▶ [Assigned task] Present each line of the entries below that holds the word "views".

[Plain-text document sources]
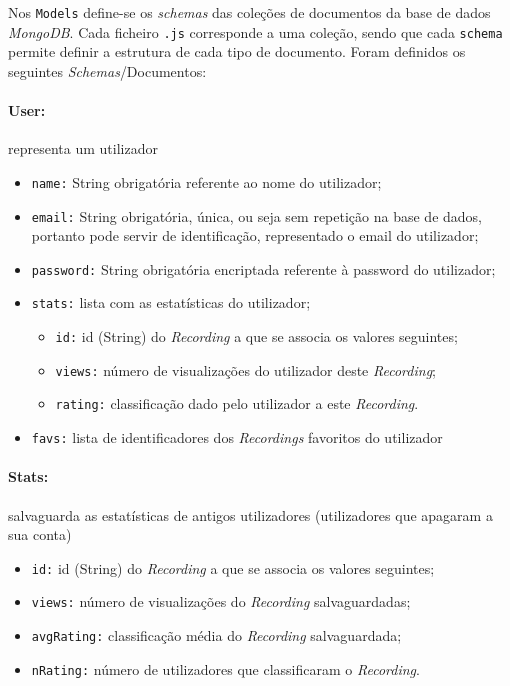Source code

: \documentclass{article}
\begin{document}
Nos \texttt{Models} define-se os \textit{schemas} das coleções de documentos da base de dados \textit{MongoDB}. Cada ficheiro \texttt{.js} corresponde a uma coleção, sendo que cada \texttt{schema} permite definir a estrutura de cada tipo de documento. Foram definidos os seguintes \textit{Schemas}/Documentos:

\paragraph{\textbf{User:}} representa um utilizador
    \begin{itemize}
        \item \texttt{name:} String obrigatória referente ao nome do utilizador;
        \item \texttt{email:} String obrigatória, única, ou seja sem repetição na base de dados, portanto pode servir de identificação, representado o email do utilizador;
        \item \texttt{password:} String obrigatória encriptada referente à password do utilizador;
        \item \texttt{stats:} lista com as estatísticas do utilizador;
            \begin{itemize}
                \item \texttt{id:} id (String) do \textit{Recording} a que se associa os valores seguintes;
                \item \texttt{views:} número de visualizações do utilizador deste \textit{Recording};
                \item \texttt{rating:} classificação dado pelo utilizador a este \textit{Recording}.
            \end{itemize}
        \item \texttt{favs:} lista de identificadores dos \textit{Recordings} favoritos do utilizador
    \end{itemize}

\paragraph{\textbf{Stats:}} salvaguarda as estatísticas de antigos utilizadores (utilizadores que apagaram a sua conta)
    \begin{itemize}
        \item \texttt{id:} id (String) do \textit{Recording} a que se associa os valores seguintes;
        \item \texttt{views:} número de visualizações do \textit{Recording} salvaguardadas;
        \item \texttt{avgRating:} classificação média do \textit{Recording} salvaguardada;
        \item \texttt{nRating:} número de utilizadores que classificaram o \textit{Recording}.
    \end{itemize}
\end{document}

▶ [Exercise result]
                \item \texttt{views:} número de visualizações do utilizador deste \textit{Recording};
        \item \texttt{views:} número de visualizações do \textit{Recording} salvaguardadas;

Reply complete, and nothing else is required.